Enhancing supervised analysis of imbalanced untargeted metabolomics datasets using a CWGAN-GP framework for data augmentation

Untargeted metabolomics is an extremely useful approach for the discrimination of biological systems and biomarker identification. However, data analysis workflows are complex and face many challenges. Two of these challenges are the demand of high sample size and the possibility of severe class imbalance, which is particularly common in clinical studies. The latter can make statistical models less generalizable, increase the risk of overfitting and skew the analysis in favour of the majority class. One possible approach to mitigate this problem is data augmentation. However, the use of artificial data requires adequate data augmentation methods and criteria for assessing the quality of the generated data.

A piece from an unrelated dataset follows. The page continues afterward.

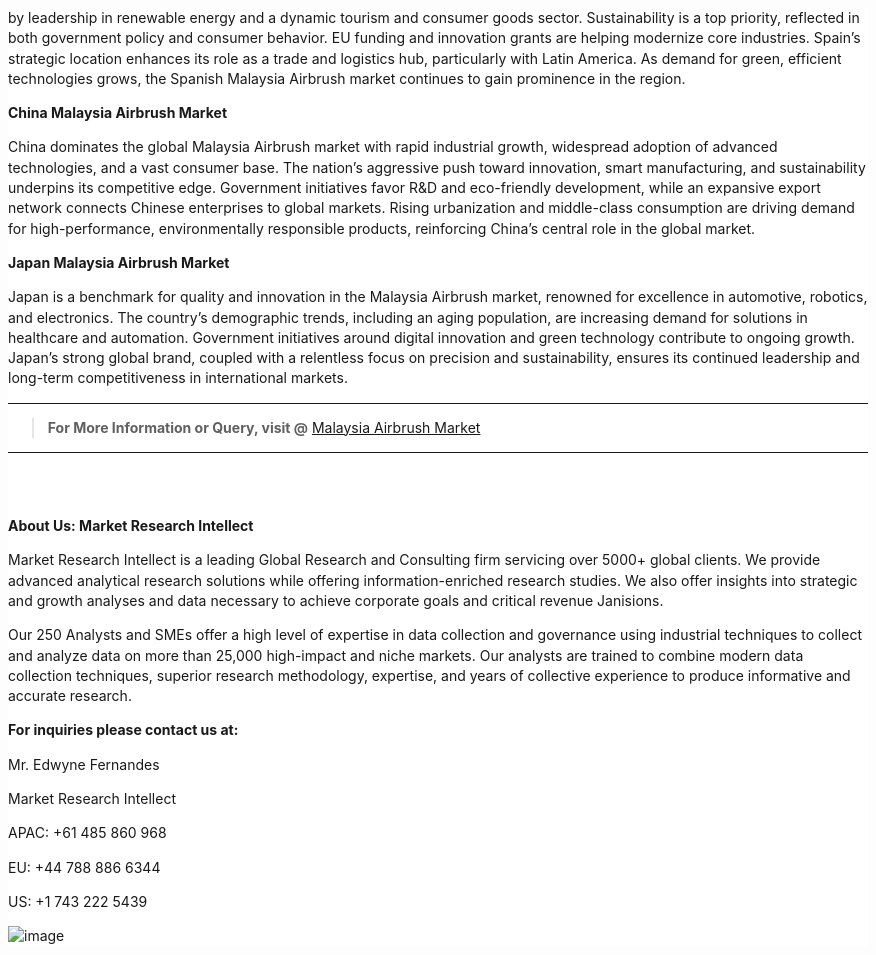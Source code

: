 by leadership in renewable energy and a dynamic tourism and consumer goods sector. Sustainability is a top priority, reflected in both government policy and consumer behavior. EU funding and innovation grants are helping modernize core industries. Spain&rsquo;s strategic location enhances its role as a trade and logistics hub, particularly with Latin America. As demand for green, efficient technologies grows, the Spanish Malaysia Airbrush market continues to gain prominence in the region.</p><p class="" data-start="4977" data-end="5589"><strong data-start="4977" data-end="4998">China Malaysia Airbrush Market</strong></p><p class="" data-start="4977" data-end="5589">China dominates the global Malaysia Airbrush market with rapid industrial growth, widespread adoption of advanced technologies, and a vast consumer base. The nation&rsquo;s aggressive push toward innovation, smart manufacturing, and sustainability underpins its competitive edge. Government initiatives favor R&amp;D and eco-friendly development, while an expansive export network connects Chinese enterprises to global markets. Rising urbanization and middle-class consumption are driving demand for high-performance, environmentally responsible products, reinforcing China&rsquo;s central role in the global market.</p><p class="" data-start="5591" data-end="6162"><strong data-start="5591" data-end="5612">Japan Malaysia Airbrush Market</strong></p><p class="" data-start="5591" data-end="6162">Japan is a benchmark for quality and innovation in the Malaysia Airbrush market, renowned for excellence in automotive, robotics, and electronics. The country&rsquo;s demographic trends, including an aging population, are increasing demand for solutions in healthcare and automation. Government initiatives around digital innovation and green technology contribute to ongoing growth. Japan&rsquo;s strong global brand, coupled with a relentless focus on precision and sustainability, ensures its continued leadership and long-term competitiveness in international markets.</p><hr /><blockquote><p><span class="font-[700]"><strong>For More Information or Query, visit&nbsp;@</strong>&nbsp;</span><span class="font-[700]"><a href="https://www.marketresearchintellect.com/product/global-malaysia-airbrush-market-size-and-forecast/?utm_source=Linkedin&utm_medium=041" target="_blank" data-tracking-control-name="article-ssr-frontend-pulse_little-text-block" data-tracking-will-navigate="" data-test-link="">Malaysia Airbrush Market</a></span></p></blockquote><hr /><h3>&nbsp;</h3><p><strong><span class="font-[700]">About Us: Market Research Intellect</span></strong></p><p><span class="">Market Research Intellect is a leading Global Research and Consulting firm servicing over 5000+ global clients. We provide advanced analytical research solutions while offering information-enriched research studies.&nbsp;</span>We also offer insights into strategic and growth analyses and data necessary to achieve corporate goals and critical revenue Janisions.</p><p><span class="">Our 250 Analysts and SMEs offer a high level of expertise in data collection and governance using industrial techniques to collect and analyze data on more than 25,000 high-impact and niche markets. Our analysts are trained to combine modern data collection techniques, superior research methodology, expertise, and years of collective experience to produce informative and accurate research.</span></p><p><strong>For inquiries please contact us at:</strong></p><p>Mr. Edwyne Fernandes</p><p>Market Research Intellect</p><p>APAC: +61 485 860 968</p><p>EU: +44 788 886 6344</p><p>US: +1 743 222 5439</p>
![image](https://github.com/user-attachments/assets/739a317f-0761-44e6-ab68-cef1f1090475)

In this work, we used Conditional Wasserstein Generative Adversarial Networks with Gradient Penalty (CWGAN-GPs) for data augmentation of metabolomics data. Using a set of benchmark datasets, we applied several criteria for the evaluation of the quality of generated data and assessed the performance of supervised predictive models trained with datasets that included such data. CWGAN-GP models generated realistic data with identical characteristics to real samples, mostly avoiding mode collapse. Furthermore, in cases of class imbalance, the performance of predictive models improved by supplementing the minority class with generated samples. This is evident for high quality datasets with well separated classes. Conversely, model improvements were quite modest for high class overlap datasets. This trend was confirmed by using synthetic datasets with different class separation levels. Data augmentation is a viable procedure to alleviate class imbalance problems but is not universally beneficial in metabolomics.